L’objectif comme toujours chez Perec et de questionner autant la fiction que ses lectrices et lecteurs là où, pour les embarquer, il emprunte des éléments autobiographiques qui rattachent 53 jours au “biotexte pérecquien où se trouvent réunis isotopies sémantiques, formes géométriques et biographèmes” (Bernard Magné).
Se retrouve le point clé de toute l’oeuvre de Perec : la recherche de la trace dans la matérialité de l’écriture.
Elle rend autant transparente qu’opaque l’attention à la lettre, aux lettres en une sorte de revanche sur la mort de la mère, la mort sans lieu (Auschwitz ou ailleurs?), sans date (seulement une date officielle : celle de l’arrestation en France), sans traces matérielles.
Au début du livre et d’un fragment dactylographié évoquant l’incipit du roman, peut se lire cette remarque : “Dès les premières lignes, tout est dit”.
L’auteur à la fin de sa vie revient noir sur blanc, sur la trace des parents disparus. Non toutefois dans le biographique mais dans la fiction qui devient la charmeuse de Parme et de bien autres lieux qui ne cessent de se superposer et de nous perdre.
Le seul regret : la fiction n’a pu être menée à son terme. Mais Matthews et Roubaud ont su transformer cet inachèvement en supplément de mystère.

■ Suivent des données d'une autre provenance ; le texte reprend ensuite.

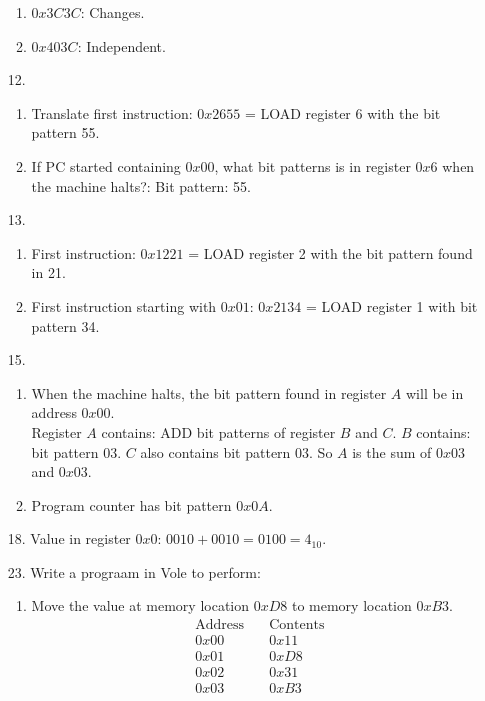 \documentclass[hidelinks,12pt]{article}
\begin{document}
\begin{enumerate}
\begin{enumerate}
            \item $0x3C3C$: Changes.
            \item $0x403C$: Independent.
        \end{enumerate}
    \item[12.]
        \begin{enumerate}
            \item Translate first instruction: $0x2655$ = LOAD register 6 with the bit pattern 55.
            \item If PC started containing $0x00$, what bit patterns is in register $0x6$ when the machine halts?: Bit pattern: 55.
        \end{enumerate}
    \item[13.]\begin{enumerate}
        \item First instruction: $0x1221$ = LOAD register 2 with the bit pattern found in 21.
        \item First instruction starting with $0x01$: $0x2134$ = LOAD register 1 with bit pattern 34.
    \end{enumerate}
    \item[15.]
        \begin{enumerate}
            \item When the machine halts, the bit pattern found in register $A$ will be in address $0x00$.\\ Register $A$ contains: ADD bit patterns of register $B$ and $C$. $B$ contains: bit pattern $03$. $C$ also contains bit pattern $03$. So $A$ is the sum of $0x03$ and $0x03$.
            \item Program counter has bit pattern $0x0A$.
        \end{enumerate}
    \item[18.]Value in register $0x0$: $0010+0010=0100=4_{10}$.
    \item[23.]Write a prograam in Vole to perform:
        \begin{enumerate}
            \item Move the value at memory location $0xD8$ to memory location $0xB3$.\begin{align*}
                    \text{Address}&\quad\text{Contents}\\
                    0x00 &\quad 0x11\\
                    0x01 &\quad 0xD8\\
                    0x02 &\quad 0x31\\
                    0x03 &\quad 0xB3\\

\end{align*}
\end{enumerate}
\end{enumerate}
\end{document}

Et ce, là où les relations à quelques grandes structures récurrentes sont associées à la cassure et au manque — entre autres par homophonies et palindromes là où, d’entrée de jeu, Perec a soigneusement disposé quelques-uns de ses repères et quadrillé son espace.
jean-paul gavard-perret
Georges Perec, 53 jours, Gallimard, coll. L’imaginaire, Paris, 2021, 324 p. — 11,50 €.